O deputado estadual Alexandre Ayres (MDB) cobrou, nesta quarta-feira (21), o endurecimento da legislação brasileira como resposta urgente ao recorde de feminicídios registrado no país, que voltou a expor a gravidade da violência contra a mulher e a fragilidade das medidas atuais de proteção.
De acordo com dados do Ministério da Justiça e Segurança Pública, o número de feminicídios bateu recorde no Brasil em 2025, com 1.470 casos registrados entre janeiro e dezembro, superando os 1.464 registros de 2024, que até então representavam a maior marca da série histórica e evidenciam o agravamento da violência de gênero no país.
Ao se manifestar nas redes sociais, Alexandre Ayres afirmou que o enfrentamento à violência contra a mulher não será efetivo sem leis mais severas, penas mais rigorosas e respostas mais rápidas do Estado, especialmente em âmbito nacional. “A violência contra a mulher não será enfrentada sem leis mais severas. Aqui no Estado, fazemos o que está ao nosso alcance, mas isso não é suficiente”, destacou o parlamentar.
Em Alagoas, Ayres é autor da Lei nº 9.599/2025, que determina a exposição dos nomes de assassinos e agressores, medida que fortalece a prevenção, amplia a proteção às mulheres e atua diretamente no combate à impunidade. “Essa lei expõe nomes de assassinos e agressores, fortalece a prevenção e amplia a proteção. Mas precisamos ser claros: isso não resolve o problema sozinha”, afirmou.

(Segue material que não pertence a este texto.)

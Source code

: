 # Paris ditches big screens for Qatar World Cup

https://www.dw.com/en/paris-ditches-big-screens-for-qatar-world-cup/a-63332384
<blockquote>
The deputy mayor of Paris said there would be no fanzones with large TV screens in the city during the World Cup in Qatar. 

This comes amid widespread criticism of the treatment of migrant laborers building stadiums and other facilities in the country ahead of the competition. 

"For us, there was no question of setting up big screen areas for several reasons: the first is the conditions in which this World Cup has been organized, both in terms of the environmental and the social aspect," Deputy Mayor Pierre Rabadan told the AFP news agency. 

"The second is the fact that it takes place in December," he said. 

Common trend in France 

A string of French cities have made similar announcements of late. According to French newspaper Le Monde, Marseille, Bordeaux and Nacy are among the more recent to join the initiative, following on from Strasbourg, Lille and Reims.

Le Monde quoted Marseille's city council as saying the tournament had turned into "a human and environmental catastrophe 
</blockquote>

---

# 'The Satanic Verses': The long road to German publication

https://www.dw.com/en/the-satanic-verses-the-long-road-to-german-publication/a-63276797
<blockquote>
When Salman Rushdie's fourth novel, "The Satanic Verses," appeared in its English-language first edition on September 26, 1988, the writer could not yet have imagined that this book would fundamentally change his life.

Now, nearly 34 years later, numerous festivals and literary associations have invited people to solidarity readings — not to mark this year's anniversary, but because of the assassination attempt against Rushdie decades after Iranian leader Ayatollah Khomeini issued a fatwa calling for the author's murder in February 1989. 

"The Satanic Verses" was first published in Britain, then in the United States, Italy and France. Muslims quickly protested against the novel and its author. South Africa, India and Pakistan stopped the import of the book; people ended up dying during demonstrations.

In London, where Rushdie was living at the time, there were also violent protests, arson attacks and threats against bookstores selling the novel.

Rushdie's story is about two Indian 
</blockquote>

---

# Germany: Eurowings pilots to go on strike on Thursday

Para o deputado, é indispensável que o Congresso Nacional, seja na Câmara dos Deputados e no Senado, assuma sua responsabilidade institucional e avance, com urgência, em mudanças estruturais na legislação brasileira, tornando as penas mais duras e garantindo respostas mais rápidas contra quem agride e mata mulheres. “É urgente que a Câmara dos Deputados e o Senado aprovem leis mais duras, penas mais rigorosas e respostas rápidas. Enquanto o Brasil não endurecer a lei, mulheres continuarão pagando com a própria vida”, reforçou.

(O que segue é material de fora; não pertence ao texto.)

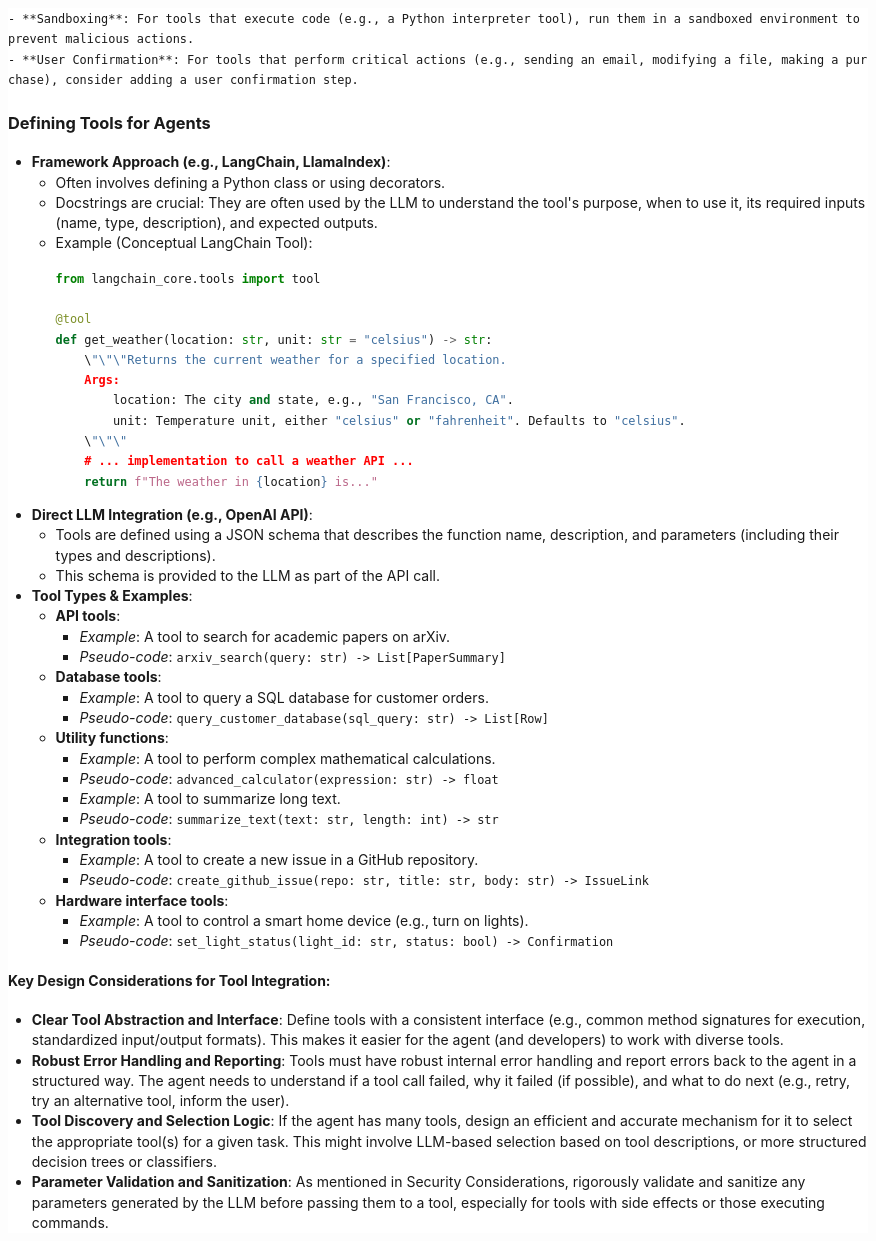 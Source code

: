     - **Sandboxing**: For tools that execute code (e.g., a Python interpreter tool), run them in a sandboxed environment to prevent malicious actions.
    - **User Confirmation**: For tools that perform critical actions (e.g., sending an email, modifying a file, making a purchase), consider adding a user confirmation step.

### Defining Tools for Agents
- **Framework Approach (e.g., LangChain, LlamaIndex)**:
  - Often involves defining a Python class or using decorators.
  - Docstrings are crucial: They are often used by the LLM to understand the tool\'s purpose, when to use it, its required inputs (name, type, description), and expected outputs.
  - Example (Conceptual LangChain Tool):
    ```python
    from langchain_core.tools import tool

    @tool
    def get_weather(location: str, unit: str = "celsius") -> str:
        \"\"\"Returns the current weather for a specified location.
        Args:
            location: The city and state, e.g., "San Francisco, CA".
            unit: Temperature unit, either "celsius" or "fahrenheit". Defaults to "celsius".
        \"\"\"
        # ... implementation to call a weather API ...
        return f"The weather in {location} is..." 
    ```
- **Direct LLM Integration (e.g., OpenAI API)**:
  - Tools are defined using a JSON schema that describes the function name, description, and parameters (including their types and descriptions).
  - This schema is provided to the LLM as part of the API call.
- **Tool Types & Examples**:
  - **API tools**:
    - *Example*: A tool to search for academic papers on arXiv.
    - *Pseudo-code*: `arxiv_search(query: str) -> List[PaperSummary]`
  - **Database tools**:
    - *Example*: A tool to query a SQL database for customer orders.
    - *Pseudo-code*: `query_customer_database(sql_query: str) -> List[Row]`
  - **Utility functions**:
    - *Example*: A tool to perform complex mathematical calculations.
    - *Pseudo-code*: `advanced_calculator(expression: str) -> float`
    - *Example*: A tool to summarize long text.
    - *Pseudo-code*: `summarize_text(text: str, length: int) -> str`
  - **Integration tools**:
    - *Example*: A tool to create a new issue in a GitHub repository.
    - *Pseudo-code*: `create_github_issue(repo: str, title: str, body: str) -> IssueLink`
  - **Hardware interface tools**:
    - *Example*: A tool to control a smart home device (e.g., turn on lights).
    - *Pseudo-code*: `set_light_status(light_id: str, status: bool) -> Confirmation`

#### Key Design Considerations for Tool Integration:
- **Clear Tool Abstraction and Interface**: Define tools with a consistent interface (e.g., common method signatures for execution, standardized input/output formats). This makes it easier for the agent (and developers) to work with diverse tools.
- **Robust Error Handling and Reporting**: Tools must have robust internal error handling and report errors back to the agent in a structured way. The agent needs to understand if a tool call failed, why it failed (if possible), and what to do next (e.g., retry, try an alternative tool, inform the user).
- **Tool Discovery and Selection Logic**: If the agent has many tools, design an efficient and accurate mechanism for it to select the appropriate tool(s) for a given task. This might involve LLM-based selection based on tool descriptions, or more structured decision trees or classifiers.
- **Parameter Validation and Sanitization**: As mentioned in Security Considerations, rigorously validate and sanitize any parameters generated by the LLM before passing them to a tool, especially for tools with side effects or those executing commands.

Alexandre Ayres também alertou que a violência contra a mulher não começa no ato extremo, mas em comportamentos abusivos que se repetem, se agravam e muitas vezes são relativizados, o que exige ação preventiva aliada ao rigor da lei.
A manifestação reafirma o compromisso do mandato do deputado com a defesa das mulheres, o fortalecimento da legislação e a cobrança permanente por políticas públicas mais eficazes, destacando que o enfrentamento da violência exige responsabilidade e ação concreta em todas as esferas de poder.